++++ Available records
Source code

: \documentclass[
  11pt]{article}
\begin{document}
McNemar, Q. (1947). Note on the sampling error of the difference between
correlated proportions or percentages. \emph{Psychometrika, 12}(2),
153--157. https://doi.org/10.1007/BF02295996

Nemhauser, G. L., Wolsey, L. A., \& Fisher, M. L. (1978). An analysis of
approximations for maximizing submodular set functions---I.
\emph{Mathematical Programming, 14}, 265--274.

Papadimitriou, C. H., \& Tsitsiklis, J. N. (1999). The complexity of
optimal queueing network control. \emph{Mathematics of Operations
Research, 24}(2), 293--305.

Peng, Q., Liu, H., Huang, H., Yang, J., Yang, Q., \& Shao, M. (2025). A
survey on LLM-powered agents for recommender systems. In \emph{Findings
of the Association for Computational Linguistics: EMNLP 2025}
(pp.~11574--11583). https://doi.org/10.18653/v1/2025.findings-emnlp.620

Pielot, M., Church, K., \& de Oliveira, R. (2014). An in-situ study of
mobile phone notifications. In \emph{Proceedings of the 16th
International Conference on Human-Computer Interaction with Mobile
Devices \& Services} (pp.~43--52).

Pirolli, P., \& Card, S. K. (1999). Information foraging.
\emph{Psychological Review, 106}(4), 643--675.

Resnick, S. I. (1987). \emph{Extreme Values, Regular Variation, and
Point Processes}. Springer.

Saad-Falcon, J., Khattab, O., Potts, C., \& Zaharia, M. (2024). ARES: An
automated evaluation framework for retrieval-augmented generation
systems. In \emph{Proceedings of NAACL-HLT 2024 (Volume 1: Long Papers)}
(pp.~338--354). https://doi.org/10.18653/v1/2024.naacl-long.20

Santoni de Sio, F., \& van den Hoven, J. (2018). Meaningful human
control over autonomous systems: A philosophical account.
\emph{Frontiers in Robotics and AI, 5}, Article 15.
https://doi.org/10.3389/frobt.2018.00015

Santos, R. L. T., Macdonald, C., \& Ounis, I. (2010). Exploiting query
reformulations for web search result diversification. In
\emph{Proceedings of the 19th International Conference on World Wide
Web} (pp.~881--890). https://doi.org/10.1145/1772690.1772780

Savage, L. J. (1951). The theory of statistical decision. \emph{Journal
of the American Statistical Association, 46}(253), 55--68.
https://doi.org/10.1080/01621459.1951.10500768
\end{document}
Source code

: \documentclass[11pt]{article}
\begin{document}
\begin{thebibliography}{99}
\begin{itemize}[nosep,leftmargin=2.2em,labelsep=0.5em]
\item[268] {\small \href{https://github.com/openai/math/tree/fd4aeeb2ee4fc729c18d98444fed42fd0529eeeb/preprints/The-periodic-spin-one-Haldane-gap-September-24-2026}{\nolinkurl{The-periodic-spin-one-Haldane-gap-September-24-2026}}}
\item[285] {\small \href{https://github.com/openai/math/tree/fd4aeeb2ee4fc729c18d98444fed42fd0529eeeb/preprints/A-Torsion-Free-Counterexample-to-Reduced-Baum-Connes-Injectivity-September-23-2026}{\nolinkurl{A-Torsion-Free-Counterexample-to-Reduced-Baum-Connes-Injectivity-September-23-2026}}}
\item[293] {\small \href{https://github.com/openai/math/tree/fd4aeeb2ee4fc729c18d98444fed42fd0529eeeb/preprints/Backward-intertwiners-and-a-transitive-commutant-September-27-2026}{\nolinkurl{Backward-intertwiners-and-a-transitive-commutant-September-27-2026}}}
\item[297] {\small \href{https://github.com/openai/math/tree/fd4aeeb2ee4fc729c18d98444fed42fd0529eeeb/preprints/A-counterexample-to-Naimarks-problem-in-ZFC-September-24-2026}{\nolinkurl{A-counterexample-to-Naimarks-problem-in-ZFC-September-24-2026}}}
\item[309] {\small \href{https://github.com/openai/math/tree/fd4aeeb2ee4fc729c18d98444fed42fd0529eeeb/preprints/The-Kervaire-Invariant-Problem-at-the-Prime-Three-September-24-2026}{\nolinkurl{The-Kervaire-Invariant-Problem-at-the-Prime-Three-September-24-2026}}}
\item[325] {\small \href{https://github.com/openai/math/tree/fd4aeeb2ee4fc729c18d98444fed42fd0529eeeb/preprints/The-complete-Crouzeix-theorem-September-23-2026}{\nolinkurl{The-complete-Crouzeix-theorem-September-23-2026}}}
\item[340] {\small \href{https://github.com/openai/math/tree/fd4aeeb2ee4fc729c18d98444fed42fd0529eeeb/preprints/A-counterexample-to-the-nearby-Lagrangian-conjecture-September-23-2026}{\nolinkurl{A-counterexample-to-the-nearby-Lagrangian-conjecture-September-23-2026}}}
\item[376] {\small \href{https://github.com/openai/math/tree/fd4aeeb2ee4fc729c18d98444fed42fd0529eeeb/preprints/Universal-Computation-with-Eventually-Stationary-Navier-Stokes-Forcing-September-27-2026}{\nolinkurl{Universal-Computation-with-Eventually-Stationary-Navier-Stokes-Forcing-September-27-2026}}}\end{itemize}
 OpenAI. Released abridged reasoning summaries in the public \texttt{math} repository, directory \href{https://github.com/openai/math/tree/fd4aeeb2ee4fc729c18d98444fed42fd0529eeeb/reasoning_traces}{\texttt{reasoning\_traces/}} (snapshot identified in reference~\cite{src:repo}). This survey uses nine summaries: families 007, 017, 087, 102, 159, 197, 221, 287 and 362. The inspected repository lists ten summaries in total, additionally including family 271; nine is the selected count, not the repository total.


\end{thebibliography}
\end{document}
++++++++
What you will do: Collect every line above that contains the word "Conference".

Written response:
International Conference on Human-Computer Interaction with Mobile
\emph{Proceedings of the 19th International Conference on World Wide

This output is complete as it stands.